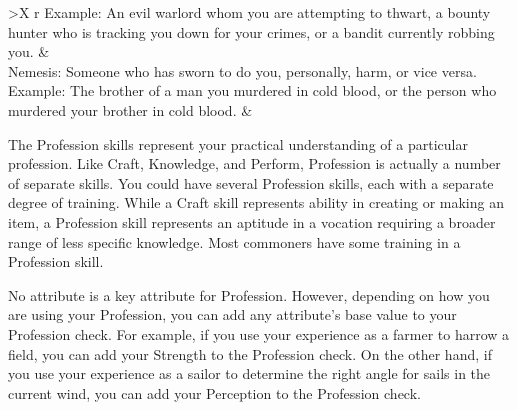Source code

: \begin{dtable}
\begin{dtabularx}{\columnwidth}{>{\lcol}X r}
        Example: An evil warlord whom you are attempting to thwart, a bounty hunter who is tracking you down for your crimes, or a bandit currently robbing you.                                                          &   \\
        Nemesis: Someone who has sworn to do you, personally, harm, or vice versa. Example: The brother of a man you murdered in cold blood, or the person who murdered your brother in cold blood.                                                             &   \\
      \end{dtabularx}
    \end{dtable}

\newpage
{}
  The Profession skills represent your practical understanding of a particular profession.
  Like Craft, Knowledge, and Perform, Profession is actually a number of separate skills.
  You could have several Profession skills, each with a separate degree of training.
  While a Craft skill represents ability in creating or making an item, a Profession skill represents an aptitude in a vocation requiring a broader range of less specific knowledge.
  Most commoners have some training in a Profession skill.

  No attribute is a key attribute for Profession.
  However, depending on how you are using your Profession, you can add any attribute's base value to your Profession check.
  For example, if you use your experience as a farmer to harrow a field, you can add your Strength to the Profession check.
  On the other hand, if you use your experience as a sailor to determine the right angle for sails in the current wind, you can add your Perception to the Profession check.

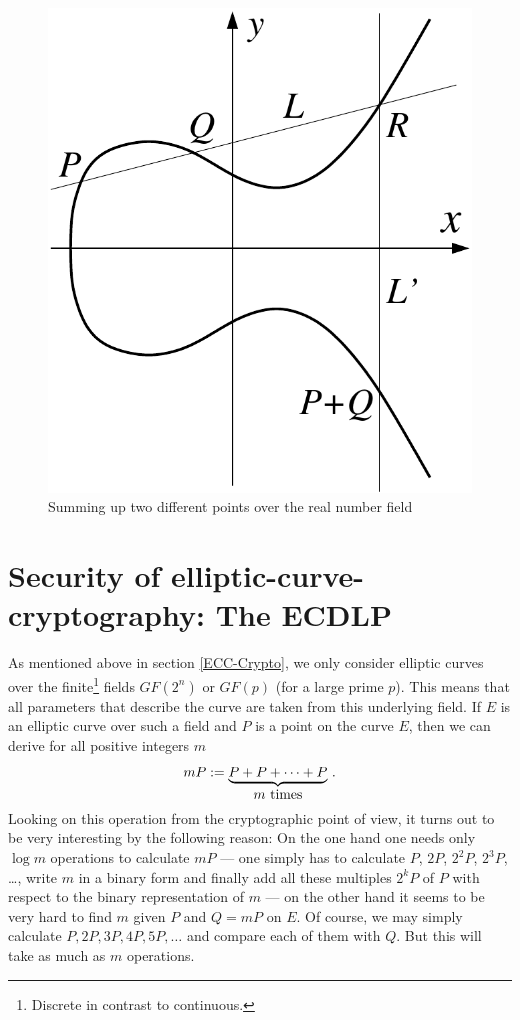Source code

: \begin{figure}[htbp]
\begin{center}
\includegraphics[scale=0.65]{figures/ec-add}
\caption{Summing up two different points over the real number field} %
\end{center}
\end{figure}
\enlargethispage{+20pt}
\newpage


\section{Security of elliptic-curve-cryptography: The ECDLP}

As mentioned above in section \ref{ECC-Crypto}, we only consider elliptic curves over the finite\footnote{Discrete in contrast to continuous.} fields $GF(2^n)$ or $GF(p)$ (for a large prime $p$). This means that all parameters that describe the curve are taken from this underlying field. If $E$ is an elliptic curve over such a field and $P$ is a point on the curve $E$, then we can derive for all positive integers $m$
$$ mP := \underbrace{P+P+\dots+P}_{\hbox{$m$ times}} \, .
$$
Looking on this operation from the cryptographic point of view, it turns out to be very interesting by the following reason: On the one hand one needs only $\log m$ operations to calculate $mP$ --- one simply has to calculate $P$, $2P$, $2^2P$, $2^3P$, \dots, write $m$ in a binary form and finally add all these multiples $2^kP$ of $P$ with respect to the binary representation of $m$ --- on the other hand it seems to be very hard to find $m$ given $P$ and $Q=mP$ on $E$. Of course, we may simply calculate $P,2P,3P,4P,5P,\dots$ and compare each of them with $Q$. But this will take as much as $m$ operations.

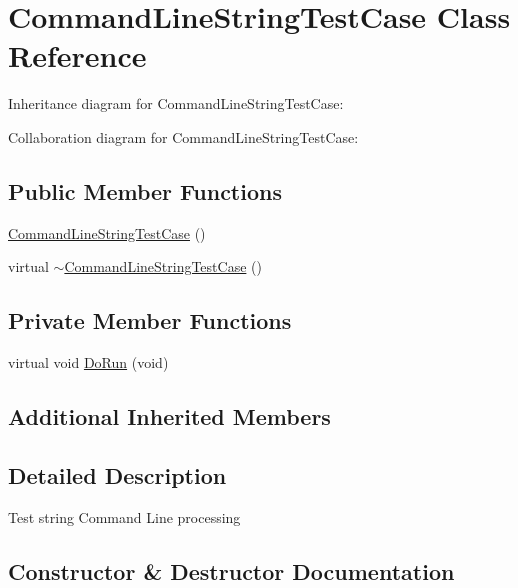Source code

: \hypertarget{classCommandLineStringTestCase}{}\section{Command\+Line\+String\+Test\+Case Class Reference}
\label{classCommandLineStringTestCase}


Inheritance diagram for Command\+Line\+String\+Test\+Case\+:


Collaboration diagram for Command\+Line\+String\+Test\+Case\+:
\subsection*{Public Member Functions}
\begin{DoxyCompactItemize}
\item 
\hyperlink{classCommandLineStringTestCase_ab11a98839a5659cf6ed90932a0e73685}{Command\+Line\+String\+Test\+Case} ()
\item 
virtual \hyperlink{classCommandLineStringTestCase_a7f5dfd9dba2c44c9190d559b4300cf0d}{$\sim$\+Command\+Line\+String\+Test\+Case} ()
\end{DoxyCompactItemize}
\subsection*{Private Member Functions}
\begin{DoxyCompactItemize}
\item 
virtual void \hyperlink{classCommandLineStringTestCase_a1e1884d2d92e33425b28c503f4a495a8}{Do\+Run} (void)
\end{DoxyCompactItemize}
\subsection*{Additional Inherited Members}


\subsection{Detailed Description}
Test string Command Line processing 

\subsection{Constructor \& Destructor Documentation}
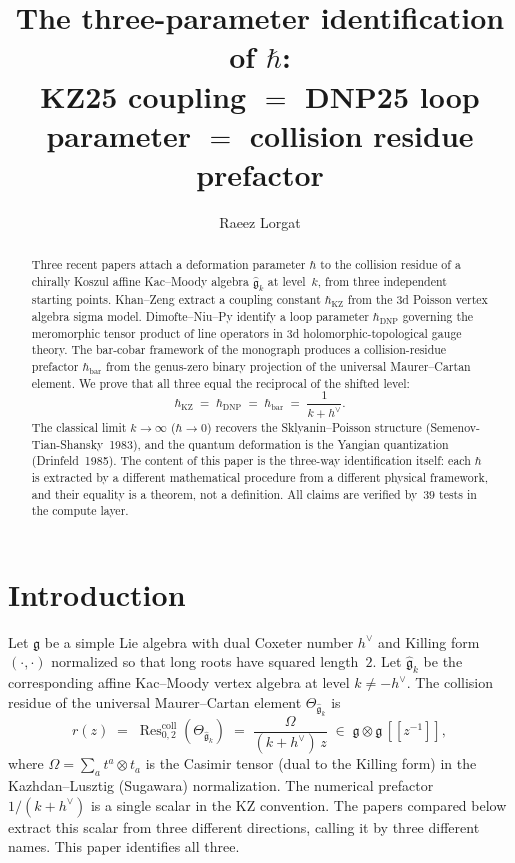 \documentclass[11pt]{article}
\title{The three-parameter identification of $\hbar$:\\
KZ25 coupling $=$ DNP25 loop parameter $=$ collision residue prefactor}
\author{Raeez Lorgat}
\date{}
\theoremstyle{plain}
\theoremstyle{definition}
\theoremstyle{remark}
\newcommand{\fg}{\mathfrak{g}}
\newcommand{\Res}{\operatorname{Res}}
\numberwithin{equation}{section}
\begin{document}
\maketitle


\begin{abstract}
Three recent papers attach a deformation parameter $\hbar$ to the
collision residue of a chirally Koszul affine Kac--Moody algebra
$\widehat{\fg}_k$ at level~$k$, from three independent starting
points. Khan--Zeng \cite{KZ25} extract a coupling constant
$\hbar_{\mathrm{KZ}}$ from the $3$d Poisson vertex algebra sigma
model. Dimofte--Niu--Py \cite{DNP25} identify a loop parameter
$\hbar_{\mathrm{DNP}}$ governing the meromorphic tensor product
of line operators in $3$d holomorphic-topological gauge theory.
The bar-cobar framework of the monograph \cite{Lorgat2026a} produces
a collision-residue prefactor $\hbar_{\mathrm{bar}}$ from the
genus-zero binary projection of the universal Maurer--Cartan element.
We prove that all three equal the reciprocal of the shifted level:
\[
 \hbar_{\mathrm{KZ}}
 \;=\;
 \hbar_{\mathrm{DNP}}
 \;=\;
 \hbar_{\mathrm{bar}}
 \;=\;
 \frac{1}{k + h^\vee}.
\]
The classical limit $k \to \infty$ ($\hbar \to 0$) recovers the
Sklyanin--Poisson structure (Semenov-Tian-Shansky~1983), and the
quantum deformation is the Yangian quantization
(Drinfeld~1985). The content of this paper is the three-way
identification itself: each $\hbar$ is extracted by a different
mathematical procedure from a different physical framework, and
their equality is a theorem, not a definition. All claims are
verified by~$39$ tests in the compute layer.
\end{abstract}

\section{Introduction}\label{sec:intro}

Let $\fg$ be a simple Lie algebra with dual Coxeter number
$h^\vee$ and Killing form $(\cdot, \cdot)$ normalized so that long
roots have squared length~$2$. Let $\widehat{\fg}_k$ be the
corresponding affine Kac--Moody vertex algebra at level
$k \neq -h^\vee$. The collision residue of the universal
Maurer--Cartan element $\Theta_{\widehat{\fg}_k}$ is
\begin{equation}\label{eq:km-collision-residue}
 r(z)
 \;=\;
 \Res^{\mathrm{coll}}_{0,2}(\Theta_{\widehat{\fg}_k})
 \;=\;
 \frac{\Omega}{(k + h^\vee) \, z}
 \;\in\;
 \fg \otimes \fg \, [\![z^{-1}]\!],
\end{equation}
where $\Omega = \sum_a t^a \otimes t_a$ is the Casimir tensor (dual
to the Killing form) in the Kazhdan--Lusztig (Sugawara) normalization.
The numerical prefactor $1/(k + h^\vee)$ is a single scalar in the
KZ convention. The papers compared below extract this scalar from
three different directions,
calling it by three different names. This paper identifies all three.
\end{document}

_Instructions for the task_. What you return should match, exactly, the stretch of the listing above that runs from the line with "quantum deformation is" to its last line.

_Written answer_.
quantum deformation is the Yangian quantization
(Drinfeld~1985). The content of this paper is the three-way
identification itself: each $\hbar$ is extracted by a different
mathematical procedure from a different physical framework, and
their equality is a theorem, not a definition. All claims are
verified by~$39$ tests in the compute layer.
\end{abstract}

\section{Introduction}\label{sec:intro}

Let $\fg$ be a simple Lie algebra with dual Coxeter number
$h^\vee$ and Killing form $(\cdot, \cdot)$ normalized so that long
roots have squared length~$2$. Let $\widehat{\fg}_k$ be the
corresponding affine Kac--Moody vertex algebra at level
$k \neq -h^\vee$. The collision residue of the universal
Maurer--Cartan element $\Theta_{\widehat{\fg}_k}$ is
\begin{equation}\label{eq:km-collision-residue}
 r(z)
 \;=\;
 \Res^{\mathrm{coll}}_{0,2}(\Theta_{\widehat{\fg}_k})
 \;=\;
 \frac{\Omega}{(k + h^\vee) \, z}
 \;\in\;
 \fg \otimes \fg \, [\![z^{-1}]\!],
\end{equation}
where $\Omega = \sum_a t^a \otimes t_a$ is the Casimir tensor (dual
to the Killing form) in the Kazhdan--Lusztig (Sugawara) normalization.
The numerical prefactor $1/(k + h^\vee)$ is a single scalar in the
KZ convention. The papers compared below extract this scalar from
three different directions,
calling it by three different names. This paper identifies all three.
\end{document}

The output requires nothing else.